Despite reaching what seemed like the end of my rope with battle royale games, having sunk hundreds of hours into PUBG and Fortnite, I’m now back in. And I never expected a Call of Duty game to be the one to recapture the magic for me.
The 100-person fights of battle royale modes were the most exciting thing in the world to me in 2017, but after winning some chicken dinners — and losing hundreds of others — that catchy tune began to bore me, not move me to my feet. By the time Fortnite came around, I was so tired of the whole concept that I couldn’t be bothered to spend much time inside the goofy, charming world.
With Call of Duty: Black Ops 4, I entered with the intention of playing a lot of the returning Zombies mode, as well as some multiplayer. Instead, I’ve spent more time in Blackout than both of those other modes combined. It removes the tedium of fighting the game’s controls and systems, and just lets me hunt people — my favorite part of battle royale.
Other battle royale games — and there are just so many now — have shown that the game type itself is fun enough to create a massive success. Turns out, jumping out of some kind of sky receptacle, plummeting to the earth and then spending the next 30 minutes trying to waste 99 other human beings to prove you’re the best is satisfying. But none of them — not even Fortnite — have felt smooth to play and shoot.
Blackout doesn’t really re-invent the wheel of its genre. Instead, it’s like a standard Call of Duty game on the biggest scale imaginable. The way you mantle, run and even grapple all feel similar to what you find in the game’s fast-paced multiplayer modes. Through years of fine-tuning and spending unimaginable amounts of money, Treyarch has developed crafted movement that feels fabulous — like you’re in perfect control of every action.
When I started playing games like PUBG and Fortnite, I spent just as much time fighting the controls as I did learning the map. Blackout removes that step. From the start, I feel responsible for every kill and every loss — and that kind of agency is exactly what I want from a battle royale game.

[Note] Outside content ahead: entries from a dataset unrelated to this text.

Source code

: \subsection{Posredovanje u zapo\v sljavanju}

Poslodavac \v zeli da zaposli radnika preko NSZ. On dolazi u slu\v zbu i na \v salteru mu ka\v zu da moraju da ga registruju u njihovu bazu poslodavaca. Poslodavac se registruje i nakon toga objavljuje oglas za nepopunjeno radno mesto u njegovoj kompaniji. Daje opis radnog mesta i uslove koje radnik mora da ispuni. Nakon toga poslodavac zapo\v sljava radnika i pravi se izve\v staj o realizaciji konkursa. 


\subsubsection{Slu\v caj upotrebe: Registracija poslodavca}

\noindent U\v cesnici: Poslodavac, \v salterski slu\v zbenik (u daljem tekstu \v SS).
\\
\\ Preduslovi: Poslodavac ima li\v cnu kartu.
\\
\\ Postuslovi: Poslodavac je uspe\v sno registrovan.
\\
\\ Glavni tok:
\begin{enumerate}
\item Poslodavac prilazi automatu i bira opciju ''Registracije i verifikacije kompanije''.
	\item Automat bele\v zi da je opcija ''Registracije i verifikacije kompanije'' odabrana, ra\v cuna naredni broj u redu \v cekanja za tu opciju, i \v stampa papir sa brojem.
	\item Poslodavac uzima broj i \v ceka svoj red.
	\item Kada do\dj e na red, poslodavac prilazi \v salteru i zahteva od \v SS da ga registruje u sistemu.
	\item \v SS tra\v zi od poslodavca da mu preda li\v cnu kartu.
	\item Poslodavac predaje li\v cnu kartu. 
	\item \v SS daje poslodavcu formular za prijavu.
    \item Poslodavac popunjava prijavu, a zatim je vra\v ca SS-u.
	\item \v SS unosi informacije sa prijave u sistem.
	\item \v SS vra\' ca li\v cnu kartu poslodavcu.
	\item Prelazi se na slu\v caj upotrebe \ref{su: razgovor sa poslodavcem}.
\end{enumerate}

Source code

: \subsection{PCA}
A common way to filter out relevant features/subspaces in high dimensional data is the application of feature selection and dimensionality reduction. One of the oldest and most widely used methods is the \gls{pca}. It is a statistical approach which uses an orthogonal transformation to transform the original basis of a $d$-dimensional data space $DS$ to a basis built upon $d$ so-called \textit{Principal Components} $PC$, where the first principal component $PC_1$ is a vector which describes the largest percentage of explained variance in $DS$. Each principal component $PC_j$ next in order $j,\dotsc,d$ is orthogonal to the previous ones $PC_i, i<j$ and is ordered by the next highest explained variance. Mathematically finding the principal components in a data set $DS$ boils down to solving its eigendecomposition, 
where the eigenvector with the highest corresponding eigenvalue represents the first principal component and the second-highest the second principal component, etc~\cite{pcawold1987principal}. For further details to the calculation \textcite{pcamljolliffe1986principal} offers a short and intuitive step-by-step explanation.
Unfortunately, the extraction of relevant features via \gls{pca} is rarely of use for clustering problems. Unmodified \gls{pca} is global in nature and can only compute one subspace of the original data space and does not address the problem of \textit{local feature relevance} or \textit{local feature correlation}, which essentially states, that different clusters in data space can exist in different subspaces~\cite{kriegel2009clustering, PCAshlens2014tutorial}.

I no longer feel the tedium of dropping into the same situation over and over again anymore, and the battle against the controls is no longer part of my mission. When I lose in Blackout, I’m excited to drop again, not hoping someone in my squad will have to call it quits for the night and give me an easy way out.
The best thing I can say about Blackout is that it reminds me of all the fun I had playing PUBG in the game’s opening months, when it felt fresh and exciting. Over the past year, I’ve grown cynical about that game, though, because of the holes that continued to peek through and grow larger. It may be early on, but I don’t think Blackout will suffer that same fate. I thought I was past battle royale — that the last year was enough for me. But Blackout has pulled me back in, and suddenly it feels like I never left.